PROVIDED INFORMATION:
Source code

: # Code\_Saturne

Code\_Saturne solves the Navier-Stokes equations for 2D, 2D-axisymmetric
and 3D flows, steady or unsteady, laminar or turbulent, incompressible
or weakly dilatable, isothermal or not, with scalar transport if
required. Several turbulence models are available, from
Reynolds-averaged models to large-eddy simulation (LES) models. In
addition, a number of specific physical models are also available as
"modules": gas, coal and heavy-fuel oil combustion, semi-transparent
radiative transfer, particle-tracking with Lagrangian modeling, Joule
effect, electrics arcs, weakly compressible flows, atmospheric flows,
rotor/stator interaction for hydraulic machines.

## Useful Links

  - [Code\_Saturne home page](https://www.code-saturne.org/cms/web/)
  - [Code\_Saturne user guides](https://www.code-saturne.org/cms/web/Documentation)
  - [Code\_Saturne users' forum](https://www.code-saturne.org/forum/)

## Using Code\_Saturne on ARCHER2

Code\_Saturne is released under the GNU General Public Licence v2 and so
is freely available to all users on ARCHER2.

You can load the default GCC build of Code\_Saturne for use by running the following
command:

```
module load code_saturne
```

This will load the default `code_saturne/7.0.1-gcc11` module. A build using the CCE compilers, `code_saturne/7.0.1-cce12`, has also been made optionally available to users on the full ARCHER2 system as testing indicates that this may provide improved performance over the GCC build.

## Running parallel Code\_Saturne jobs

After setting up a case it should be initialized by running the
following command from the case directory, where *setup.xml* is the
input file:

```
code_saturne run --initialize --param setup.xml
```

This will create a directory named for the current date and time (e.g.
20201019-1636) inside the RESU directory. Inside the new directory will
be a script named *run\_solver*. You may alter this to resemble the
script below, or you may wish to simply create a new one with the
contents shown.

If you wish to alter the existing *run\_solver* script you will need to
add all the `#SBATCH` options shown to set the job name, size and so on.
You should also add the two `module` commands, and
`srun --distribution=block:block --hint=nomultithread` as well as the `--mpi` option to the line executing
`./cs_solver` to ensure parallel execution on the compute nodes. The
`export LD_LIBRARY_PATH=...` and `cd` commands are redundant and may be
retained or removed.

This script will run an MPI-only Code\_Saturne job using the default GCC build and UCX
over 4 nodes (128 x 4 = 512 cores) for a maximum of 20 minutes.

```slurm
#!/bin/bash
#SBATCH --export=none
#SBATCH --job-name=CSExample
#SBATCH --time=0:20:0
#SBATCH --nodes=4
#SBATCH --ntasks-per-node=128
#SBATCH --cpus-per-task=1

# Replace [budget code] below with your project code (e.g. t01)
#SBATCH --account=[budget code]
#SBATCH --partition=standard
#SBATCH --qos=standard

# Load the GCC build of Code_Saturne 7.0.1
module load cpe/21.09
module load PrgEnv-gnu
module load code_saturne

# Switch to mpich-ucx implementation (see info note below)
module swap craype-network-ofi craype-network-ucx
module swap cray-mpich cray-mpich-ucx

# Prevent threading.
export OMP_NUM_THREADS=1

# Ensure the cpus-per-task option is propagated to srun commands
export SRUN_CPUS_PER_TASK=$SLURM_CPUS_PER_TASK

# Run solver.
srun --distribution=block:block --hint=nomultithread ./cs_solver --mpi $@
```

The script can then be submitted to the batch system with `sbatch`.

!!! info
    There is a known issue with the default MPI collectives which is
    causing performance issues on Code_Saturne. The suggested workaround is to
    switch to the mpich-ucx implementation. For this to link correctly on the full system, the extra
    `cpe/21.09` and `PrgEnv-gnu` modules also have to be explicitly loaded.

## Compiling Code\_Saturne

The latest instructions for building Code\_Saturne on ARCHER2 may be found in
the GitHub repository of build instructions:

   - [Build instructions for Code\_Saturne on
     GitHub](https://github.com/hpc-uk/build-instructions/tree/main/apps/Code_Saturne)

--

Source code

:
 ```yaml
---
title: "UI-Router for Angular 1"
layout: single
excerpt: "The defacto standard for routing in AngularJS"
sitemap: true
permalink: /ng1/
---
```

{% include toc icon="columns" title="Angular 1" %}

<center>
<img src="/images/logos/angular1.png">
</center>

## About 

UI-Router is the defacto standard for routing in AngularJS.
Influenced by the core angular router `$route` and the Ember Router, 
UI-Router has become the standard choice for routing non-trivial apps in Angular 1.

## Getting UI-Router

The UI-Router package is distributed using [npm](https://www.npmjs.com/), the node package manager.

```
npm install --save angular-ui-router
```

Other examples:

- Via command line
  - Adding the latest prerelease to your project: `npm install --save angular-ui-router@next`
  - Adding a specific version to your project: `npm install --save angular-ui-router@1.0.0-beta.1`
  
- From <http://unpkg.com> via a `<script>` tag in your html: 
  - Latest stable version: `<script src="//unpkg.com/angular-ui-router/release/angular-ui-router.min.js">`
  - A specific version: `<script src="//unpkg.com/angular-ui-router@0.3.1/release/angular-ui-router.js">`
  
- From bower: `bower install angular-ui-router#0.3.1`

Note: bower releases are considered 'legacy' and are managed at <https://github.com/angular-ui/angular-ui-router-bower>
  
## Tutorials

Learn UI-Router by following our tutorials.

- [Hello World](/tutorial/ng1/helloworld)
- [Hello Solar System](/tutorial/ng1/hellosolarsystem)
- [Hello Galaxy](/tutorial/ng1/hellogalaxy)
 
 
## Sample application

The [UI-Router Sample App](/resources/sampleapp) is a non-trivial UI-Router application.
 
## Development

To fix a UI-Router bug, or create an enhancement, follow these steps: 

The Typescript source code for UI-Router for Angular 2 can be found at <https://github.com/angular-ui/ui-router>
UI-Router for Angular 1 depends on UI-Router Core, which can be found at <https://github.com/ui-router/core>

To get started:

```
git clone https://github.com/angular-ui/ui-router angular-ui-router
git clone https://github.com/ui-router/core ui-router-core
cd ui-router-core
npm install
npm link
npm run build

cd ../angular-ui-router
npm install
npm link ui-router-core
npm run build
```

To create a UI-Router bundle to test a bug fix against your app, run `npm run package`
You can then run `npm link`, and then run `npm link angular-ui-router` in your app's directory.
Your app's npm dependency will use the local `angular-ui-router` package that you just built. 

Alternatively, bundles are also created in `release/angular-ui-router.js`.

WORK TO COMPLETE:
Search the entries for the string "instructions" and collect each line that has it.

RESULT FOR THIS TASK:
The latest instructions for building Code\_Saturne on ARCHER2 may be found in
the GitHub repository of build instructions:
   - [Build instructions for Code\_Saturne on
     GitHub](https://github.com/hpc-uk/build-instructions/tree/main/apps/Code_Saturne)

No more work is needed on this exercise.